For the past few months it has been pretty quiet here on About Happy Books. There was a time when I was constantly working on new posts, when I felt the need to share everything bookish with the world. This period lasted for some years and I was sure that it would go on like this forever. But then something strange and scary happened, I started to read less and less, I started to feel less excited about books in general and I started to wonder why this was happening.
A few weeks ago I finally realized what was going on and what was making me feel less passionate about reading. My blog is the reason I feel less excited about books. Seeing myself as a reviewer and constantly feeling the need to share my thoughts on books was making me want to read less. I thought that reviewing books, being an active part of the book blogging, would make me more excited about books, and for some time it did. But this time is over, I realized that I'm not a reviewer, I'm a reader.
Without the pressure of having to blog/vlog about every book I bought or read, without the pressure of having to share all of my feelings about books, I once again feel excited about books, I once again look forward to starting a new story and to get lost in it.
Does this mean that About Happy books will disappear? No, I want to continue with my blog, however I'm not sure how the content will look like. Right now I'm thinking about using my blog as a sort of diary for my reading activities. I want to continue to write about the good books I read, I want to share other bookish things, but not as a reviewer, from now on I'm solely a reader. This decision makes me feel as if I'm free again to read what, how and whenever I want to.
In the last two years I put too much pressure on myself, took reading too seriously and thought that I had to constantly create new content. I expected too much of me and forgot that blogging about books was once one of my favourite hobbies. I want to go back to feeling as if About Happy Books is a place where only good things happen, where there is no stress and only good times. I want to go back to being a reader who doesn't really care about writing style, world building and so on, I want to go back to enjoying a book without constantly thinking about what I might write in the review.
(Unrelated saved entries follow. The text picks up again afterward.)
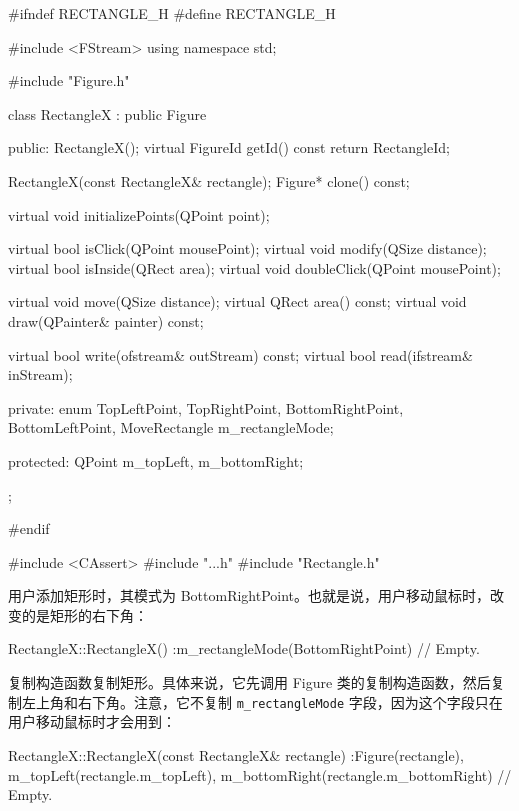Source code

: \medskip{}

\begin{codebox}
#ifndef RECTANGLE_H
#define RECTANGLE_H

#include <FStream>
using namespace std;

#include "Figure.h"

class RectangleX : public Figure {
  public:
  RectangleX();
  virtual FigureId getId() const {return RectangleId;}

  RectangleX(const RectangleX& rectangle);
  Figure* clone() const;

  virtual void initializePoints(QPoint point);

  virtual bool isClick(QPoint mousePoint);
  virtual void modify(QSize distance);
  virtual bool isInside(QRect area);
  virtual void doubleClick(QPoint mousePoint);

  virtual void move(QSize distance);
  virtual QRect area() const;
  virtual void draw(QPainter& painter) const;

  virtual bool write(ofstream& outStream) const;
  virtual bool read(ifstream& inStream);

  private:
    enum {TopLeftPoint, TopRightPoint, BottomRightPoint,
        BottomLeftPoint, MoveRectangle} m_rectangleMode;

  protected:
    QPoint m_topLeft, m_bottomRight;
};

#endif
\end{codebox}

\medskip{}

\begin{codebox}
#include <CAssert>
#include "..\MainWindow\DocumentWidget.h"
#include "Rectangle.h"
\end{codebox}

用户添加矩形时，其模式为 BottomRightPoint。也就是说，用户移动鼠标时，改变的是矩形的右下角：

\begin{codebox}
RectangleX::RectangleX()
:m_rectangleMode(BottomRightPoint) {
  // Empty.
}
\end{codebox}

复制构造函数复制矩形。具体来说，它先调用 Figure 类的复制构造函数，然后复制左上角和右下角。注意，它不复制 \texttt{m\_rectangleMode} 字段，因为这个字段只在用户移动鼠标时才会用到：

\begin{codebox}
RectangleX::RectangleX(const RectangleX& rectangle)
:Figure(rectangle),
  m_topLeft(rectangle.m_topLeft),
  m_bottomRight(rectangle.m_bottomRight) {
  // Empty.
}
\end{codebox}

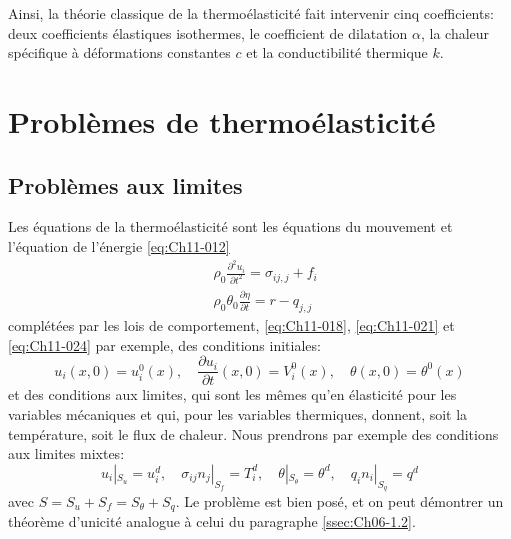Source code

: Ainsi, la théorie classique de la thermoélasticité fait intervenir cinq coefficients: deux coefficients élastiques isothermes, le coefficient de dilatation $\alpha$, la chaleur spécifique à déformations constantes $c$ et la conductibilité thermique $k$.
\section{Problèmes de thermoélasticité}\label{sec:Ch11-2}
\subsection{Problèmes aux limites}\label{ssec:Ch11-2.1}
Les équations de la thermoélasticité sont les équations du mouvement et l'équation de l'énergie \eqref{eq:Ch11-012}
\begin{subequations}
\begin{align}
    &\rho_0 \frac{\partial^2 u_i}{\partial t^2} = \sigma_{ij,j}+f_i
    \label{eq:Ch11-026}\\
    &\rho_0 \theta_0 \frac{\partial \eta}{\partial t} = r - q_{j,j}
    \label{eq:Ch11-027}
\end{align}
\end{subequations}
complétées par les lois de comportement, \eqref{eq:Ch11-018}, \eqref{eq:Ch11-021} et \eqref{eq:Ch11-024} par exemple, des conditions initiales: 
\begin{equation}
    u_i(x,0) = u_i^0(x), \quad \frac{\partial u_i}{\partial t}(x,0) = V_i^0(x),\quad
    \theta(x,0) = \theta^0(x)
    \label{eq:Ch11-028}
\end{equation}
et des conditions aux limites, qui sont les mêmes qu'en élasticité pour les variables mécaniques et qui, pour les variables thermiques, donnent, soit la température, soit le flux de chaleur.
Nous prendrons par exemple des conditions aux limites mixtes: 
\begin{equation}
    u_i|_{S_u} = u_i^d,\quad  \sigma_{ij}n_j|_{S_f} = T_i^d,\quad\theta|_{S_\theta} = \theta^d,\quad  q_in_i|_{S_q} = q^d
    \label{eq:Ch11-029}
\end{equation}
avec $S =S_u+S_f=S_{\theta}+S_q$.
Le problème est bien posé, et on peut démontrer un théorème d'unicité analogue à celui du paragraphe \ref{ssec:Ch06-1.2}.
 
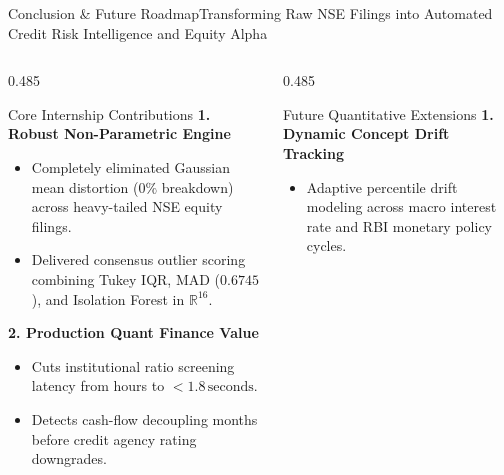 \begin{frame}{Conclusion \& Future Roadmap}{Transforming Raw NSE Filings into Automated Credit Risk Intelligence and Equity Alpha}
    \vspace{-0.2cm}
    \begin{columns}[T]
        \begin{column}{0.485\textwidth}
            \begin{quantcard}[height=4.2cm]{Core Internship Contributions}
                \fontsize{6.3pt}{8.1pt}\selectfont
                \textbf{\color{deepemerald}1. Robust Non-Parametric Engine}
                \begin{itemize}
                    \setlength{\itemsep}{1.5pt}
                    \item Completely eliminated Gaussian mean distortion ($0\%$ breakdown) across heavy-tailed NSE equity filings.
                    \item Delivered consensus outlier scoring combining Tukey IQR, MAD ($0.6745$), and Isolation Forest in $\mathbb{R}^{16}$.
                \end{itemize}

                \vspace{2pt}
                \textbf{\color{deepemerald}2. Production Quant Finance Value}
                \begin{itemize}
                    \setlength{\itemsep}{1.5pt}
                    \item Cuts institutional ratio screening latency from hours to $< 1.8\,\text{seconds}$.
                    \item Detects cash-flow decoupling months before credit agency rating downgrades.
                \end{itemize}
                \vfill
            \end{quantcard}
        \end{column}

        \begin{column}{0.485\textwidth}
            \begin{quantcard}[height=4.2cm]{Future Quantitative Extensions}
                \fontsize{6.3pt}{8.1pt}\selectfont
                \textbf{\color{deepemerald}1. Dynamic Concept Drift Tracking}
                \begin{itemize}
                    \setlength{\itemsep}{1.5pt}
                    \item Adaptive percentile drift modeling across macro interest rate and RBI monetary policy cycles.
                \end{itemize}


\end{quantcard}
\end{column}
\end{columns}
\end{frame}
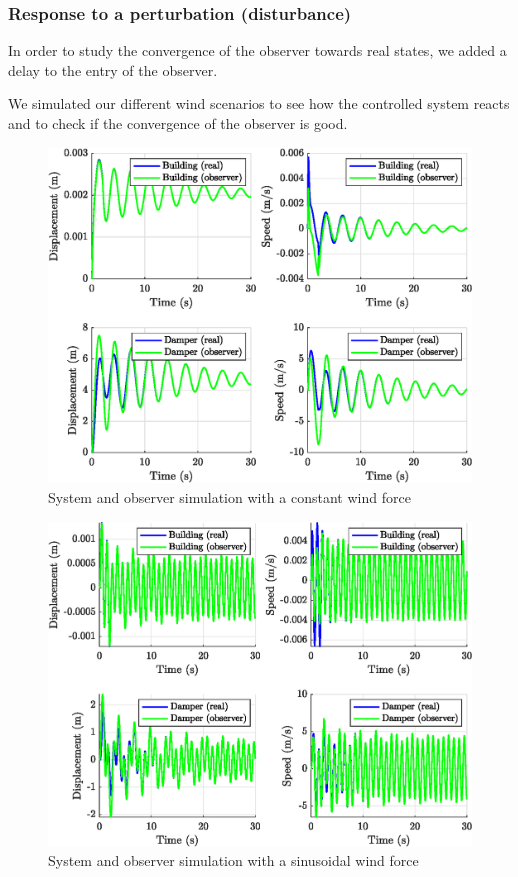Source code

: \subsubsection{Response to a perturbation (disturbance)}
In order to study the convergence of the observer towards real states, we added a delay to the entry of the observer.\par
We simulated our different wind scenarios to see how the controlled system reacts and to check if the convergence of the observer is good.
\begin{figure}[H]
    \centering
    \includegraphics[width=\textwidth]{resources/eps/observer-constant.eps}
    \caption{System and observer simulation with a constant wind force}
\end{figure}
\begin{figure}[H]
    \centering
    \includegraphics[width=\textwidth]{resources/eps/observer-sinusoidal.eps}
    \caption{System and observer simulation with a sinusoidal wind force}
\end{figure}
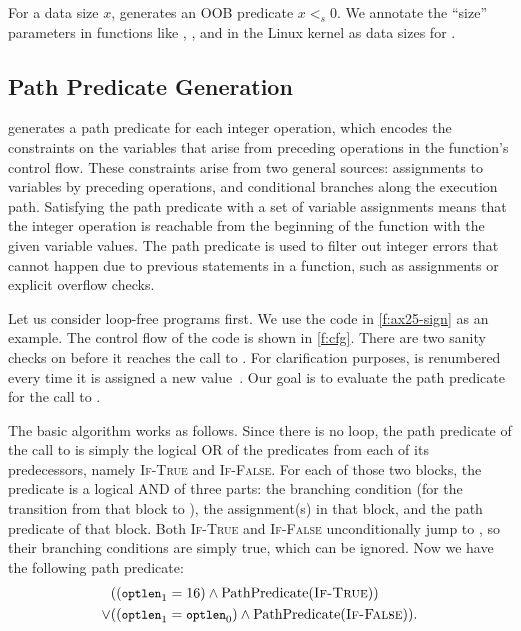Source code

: For a data size $x$, \sys generates an OOB predicate $x <_s 0$.
We annotate the ``size'' parameters in functions 
like , , and  in
the Linux kernel as data sizes for \sys.

\subsection{Path Predicate Generation}
\label{s:gen:path}

\sys generates a path predicate for each integer operation, which encodes
the constraints on the variables that arise from preceding operations
in the function's control flow.  These constraints arise from two general
sources: assignments to variables by preceding operations, and conditional
branches along the execution path.  Satisfying the path predicate with
a set of variable assignments means that the integer operation is
reachable from the beginning of the function with the given variable values.
The path predicate is used to filter out integer errors that cannot
happen due to previous statements in a function, such as assignments or
explicit overflow checks.

Let us consider loop-free programs first.
%
We use the code in \autoref{f:ax25-sign} as an example.  The control flow of
the code is shown in \autoref{f:cfg}.  There are two sanity checks
on  before it reaches the call to .
For clarification purposes,  is renumbered every time it is
assigned a new value~\cite[\subsectionautorefname~8.11]{whale}.  Our
goal is to evaluate the path predicate for the call to .

The basic algorithm works as follows.  Since there is no loop, the
path predicate of the call to  is simply the
logical OR of the predicates from each of its predecessors, namely
\textsc{If-True} and \textsc{If-False}.  For each of those two blocks,
the predicate is a logical AND of three parts: the branching condition
(for the transition from that block to ), the
assignment(s) in that block, and the path predicate
of that block.  Both \textsc{If-True} and \textsc{If-False}
unconditionally jump to , so their branching
conditions are simply true, which can be ignored.  Now we have the
following path predicate:
\newcommand{\optlen}{{\small \texttt{optlen}}}
\newcommand{\pc}{\textrm{PathPredicate}}
%
\begin{align*}
& ((\optlen_1 = 16) \land \pc(\textsc{If-True})) \\
\lor & ((\optlen_1 = \optlen_0) \land \pc(\textsc{If-False})).
\end{align*}

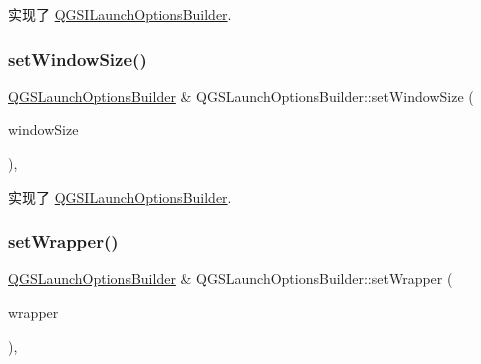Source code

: 实现了 \mbox{\hyperlink{class_q_g_s_i_launch_options_builder_adbb11b42b51fa0503ac673e7fc9ad100}{Q\+G\+S\+I\+Launch\+Options\+Builder}}.

\mbox{\label{class_q_g_s_launch_options_builder_a4c7d32950b863301370a8547c2562dfd}} 
\subsubsection{\texorpdfstring{set\+Window\+Size()}{setWindowSize()}}
{\footnotesize\ttfamily \mbox{\hyperlink{class_q_g_s_launch_options_builder}{Q\+G\+S\+Launch\+Options\+Builder}} \& Q\+G\+S\+Launch\+Options\+Builder\+::set\+Window\+Size (\begin{DoxyParamCaption}\item[{const Q\+Size \&}]{window\+Size }\end{DoxyParamCaption})\hspace{0.3cm}{\ttfamily [override]}, {\ttfamily [virtual]}}



实现了 \mbox{\hyperlink{class_q_g_s_i_launch_options_builder_a9ae589d52294839563a4c4b48ecf59da}{Q\+G\+S\+I\+Launch\+Options\+Builder}}.

\mbox{\label{class_q_g_s_launch_options_builder_a0f273717f178f93bb964d34e333110e9}} 
\subsubsection{\texorpdfstring{set\+Wrapper()}{setWrapper()}}
{\footnotesize\ttfamily \mbox{\hyperlink{class_q_g_s_launch_options_builder}{Q\+G\+S\+Launch\+Options\+Builder}} \& Q\+G\+S\+Launch\+Options\+Builder\+::set\+Wrapper (\begin{DoxyParamCaption}\item[{const Q\+String \&}]{wrapper }\end{DoxyParamCaption})\hspace{0.3cm}{\ttfamily [override]}, {\ttfamily [virtual]}}




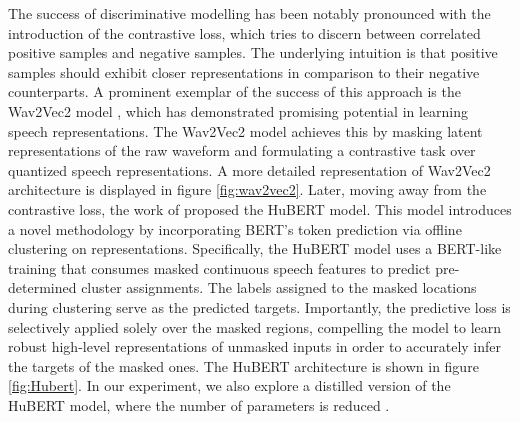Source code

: The success of discriminative modelling has been notably pronounced with the introduction of the contrastive loss, which tries to discern between correlated positive samples and negative samples. The underlying intuition is that positive samples should exhibit closer representations in comparison to their negative counterparts. A prominent exemplar of the success of this approach is the Wav2Vec2 model \cite{baevski2020wav2vec}, which has demonstrated promising potential in learning speech representations. The Wav2Vec2 model achieves this by masking latent representations of the raw waveform and formulating a contrastive task over quantized speech representations. A more detailed representation of Wav2Vec2 architecture is displayed in figure \ref{fig:wav2vec2}. Later, moving away from the contrastive loss, the work of \cite{hsu2021hubert} proposed the HuBERT model. This model introduces a novel methodology by incorporating BERT's token prediction via offline clustering on representations. Specifically, the HuBERT model uses a \ac{BERT}-like training that consumes masked continuous speech features to predict pre-determined cluster assignments. The labels assigned to the masked locations during clustering serve as the predicted targets. Importantly, the predictive loss is selectively applied solely over the masked regions, compelling the model to learn robust high-level representations of unmasked inputs in order to accurately infer the targets of the masked ones. The HuBERT architecture is shown in figure \ref{fig:Hubert}. In our experiment, we also explore a distilled version of the HuBERT model, where the number of parameters is reduced \cite{chang2022distilhubert}.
From this moment on I'm back to being a reader, nothing less and nothing more. I no longer see myself as a book reviewer and it feels damn good. I'm not exactly sure when my next blog post will be up and how it will look, I still need some more time to come to terms with the changes, I need to think some more about the direction this blog will take in the future. But I will be back and hopefully this blog will once again fuel my passion for books and not the other way around.